*Instructions for the task*. Using the data below, return the stretch from the line that contains "Thus, understanding the" through the line that contains "The correlation between female", both included, exactly as it stands and nothing beyond it.
------------------------
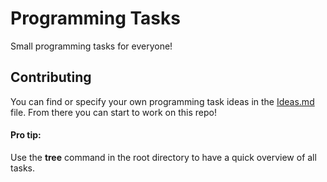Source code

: # Programming Tasks
Small programming tasks for everyone!

## Contributing
You can find or specify your own programming task ideas in the [Ideas.md](Ideas.md) file.
From there you can start to work on this repo!

#### Pro tip:
Use the **tree** command in the root directory to have a quick overview of all tasks.
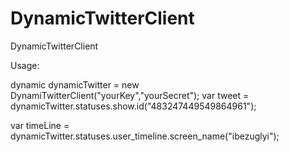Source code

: DynamicTwitterClient
====================

DynamicTwitterClient

Usage: 

dynamic dynamicTwitter = new DynamiTwitterClient("yourKey","yourSecret");
var tweet = dynamicTwitter.statuses.show.id("483247449549864961");

 var timeLine = dynamicTwitter.statuses.user_timeline.screen_name("ibezuglyi");
 
 
            
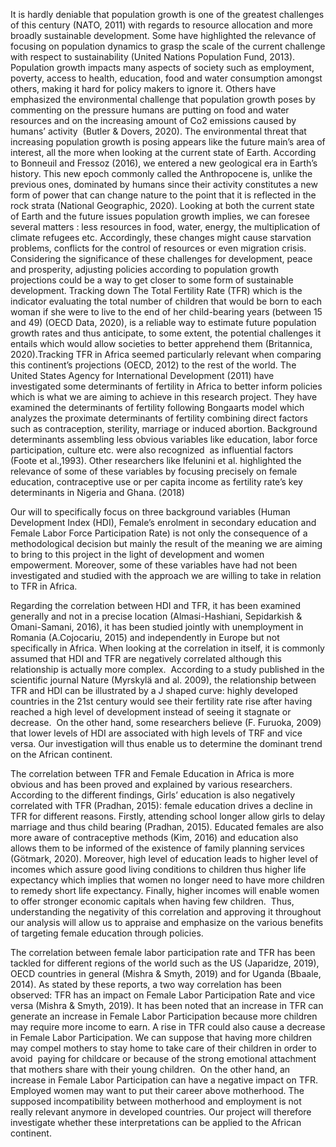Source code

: It is hardly deniable that population growth is one of the greatest challenges of this century (NATO, 2011) with regards to resource allocation and more broadly sustainable development. 
Some have highlighted the relevance of focusing on population dynamics to grasp the scale of the current challenge with respect to sustainability (United Nations Population Fund, 2013). 
Population growth impacts many aspects of society such as employment, poverty, access to health, education, food and water consumption amongst others, making it hard for policy makers to ignore it. 
Others have emphasized the environmental challenge that population growth poses by commenting on the pressure humans are putting on food and water resources and on the increasing amount of Co2 emissions caused by humans’ activity  (Butler & Dovers, 2020). 
The environmental threat that increasing population growth is posing appears like the future main’s area of interest, all the more when looking at the current state of Earth. According to Bonneuil and Fressoz (2016), we entered a new geological era in Earth’s history. 
This new epoch commonly called the Anthropocene is, unlike the previous ones, dominated by humans since their activity constitutes a new form of power that can change nature to the point that it is reflected in the rock strata (National Geographic, 2020). 
Looking at both the current state of Earth and the future issues population growth implies, we can foresee several matters : less resources in food, water, energy, the multiplication of climate refugees etc. Accordingly, these changes might cause starvation problems, conflicts for the control of resources or even migration crisis. 
Considering the significance of these challenges for development, peace and prosperity, adjusting policies according to population growth projections could be a way to get closer to some form of sustainable development. 
Tracking down The Total Fertility Rate (TFR) which is the indicator evaluating the total number of children that would be born to each woman if she were to live to the end of her child-bearing years (between 15 and 49) (OECD Data, 2020), is a reliable way to estimate future population growth rates and thus anticipate, to some extent, the potential challenges it entails which would allow societies to better apprehend them (Britannica, 2020).
​
Tracking TFR in Africa seemed particularly relevant when comparing this continent’s projections (OECD, 2012) to the rest of the world. 
The United States Agency for International Development (2011) have investigated some determinants of fertility in Africa to better inform policies which is what we are aiming to achieve in this research project. 
They have examined the determinants of fertility following Bongaarts model which analyzes the proximate determinants of fertility combining direct factors such as contraception, sterility, marriage or induced abortion. 
Background determinants assembling less obvious variables like education, labor force participation, culture etc. were also recognized  as influential factors (Foote et al.,1993). 
Other researchers like Ifelunini et al. highlighted the relevance of some of these variables by focusing precisely on female education, contraceptive use or per capita income as fertility rate’s key determinants in Nigeria and Ghana. (2018)

Our will to specifically focus on three background variables (Human Development Index (HDI), Female’s enrolment in secondary education and Female Labor Force Participation Rate) is not only the consequence of a methodological decision but mainly the result of the meaning we are aiming to bring to this project in the light of development and women empowerment. 
Moreover, some of these variables have had not been investigated and studied with the approach we are willing to take in relation to TFR in Africa. 

Regarding the correlation between HDI and TFR, it has been examined generally and not in a precise location (Almasi-Hashiani, Sepidarkish & Omani-Samani, 2016), it has been studied jointly with unemployment in Romania
(A.Cojocariu, 2015) and independently in Europe but not specifically in Africa. 
When looking at the correlation in itself, it is commonly assumed that HDI and TFR are negatively correlated although this relationship is actually more complex. 
According to a study published in the scientific journal Nature (Myrskylä and al. 2009), the relationship between TFR and HDI can be illustrated by a J shaped curve: highly developed countries in the 21st century would see their fertility rate rise after having reached a high level of development instead of seeing it stagnate or decrease. 
On the other hand, some researchers believe (F. Furuoka, 2009) that lower levels of HDI are associated with high levels of TRF and vice versa. Our investigation will thus enable us to determine the dominant trend on the African continent.

The correlation between TFR and Female Education in Africa is more obvious and has been proved and explained by various researchers. 
According to the different findings, Girls’ education is also negatively correlated with TFR (Pradhan, 2015): female education drives a decline in TFR for different reasons. 
Firstly, attending school longer allow girls to delay marriage and thus child bearing (Pradhan, 2015). 
Educated females are also more aware of contraceptive methods (Kim, 2016) and education also allows them to be informed of the existence of family planning services (Götmark, 2020). 
Moreover, high level of education leads to higher level of incomes which assure good living conditions to children thus higher life expectancy which implies that women no longer need to have more children to remedy short life expectancy. 
Finally, higher incomes will enable women to offer stronger economic capitals when having few children. 
Thus, understanding the negativity of this correlation and approving it throughout our analysis will allow us to appraise and emphasize on the various benefits of targeting female education through policies.  

The correlation between female labor participation rate and TFR has been tackled for different regions of the world such as the US (Japaridze, 2019), OECD countries in general (Mishra & Smyth, 2019) and for Uganda (Bbaale, 2014). 
As stated by these reports, a two way correlation has been observed: TFR has an impact on Female Labor Participation Rate and vice versa (Mishra & Smyth, 2019). 
It has been noted that an increase in TFR can generate an increase in Female Labor Participation because more children may require more income to earn. 
A rise in TFR could also cause a decrease in Female Labor Participation. We can suppose that having more children may compel mothers to stay home to take care of their children in order to avoid  paying for childcare or because of the strong emotional attachment that mothers share with their young children. 
On the other hand, an increase in Female Labor Participation can have a negative impact on TFR. Employed women may want to put their career above motherhood. The supposed incompatibility between motherhood and employment is not really relevant anymore in developed countries. 
Our project will therefore investigate whether these interpretations can be applied to the African continent.  
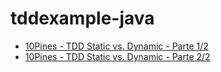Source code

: # tddexample-java

- [10Pines - TDD Static vs. Dynamic - Parte 1/2](https://youtu.be/RLAZjiK4UHc)
- [10Pines - TDD Static vs. Dynamic - Parte 2/2](https://youtu.be/wXW9WN9ay2E)
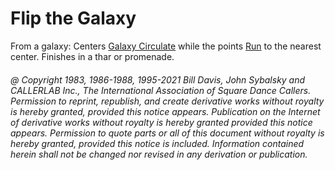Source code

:
# Flip the Galaxy

From a galaxy: Centers [Galaxy Circulate](../c1/galaxy_circulate.md) while the points
[Run](../b2/run.md) to the nearest
center. Finishes in a thar or promenade.

###### @ Copyright 1983, 1986-1988, 1995-2021 Bill Davis, John Sybalsky and CALLERLAB Inc., The International Association of Square Dance Callers. Permission to reprint, republish, and create derivative works without royalty is hereby granted, provided this notice appears. Publication on the Internet of derivative works without royalty is hereby granted provided this notice appears. Permission to quote parts or all of this document without royalty is hereby granted, provided this notice is included. Information contained herein shall not be changed nor revised in any derivation or publication.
------------------------
*Solution to the problem*.
Thus, understanding the negativity of this correlation and approving it throughout our analysis will allow us to appraise and emphasize on the various benefits of targeting female education through policies.  

The correlation between female labor participation rate and TFR has been tackled for different regions of the world such as the US (Japaridze, 2019), OECD countries in general (Mishra & Smyth, 2019) and for Uganda (Bbaale, 2014). 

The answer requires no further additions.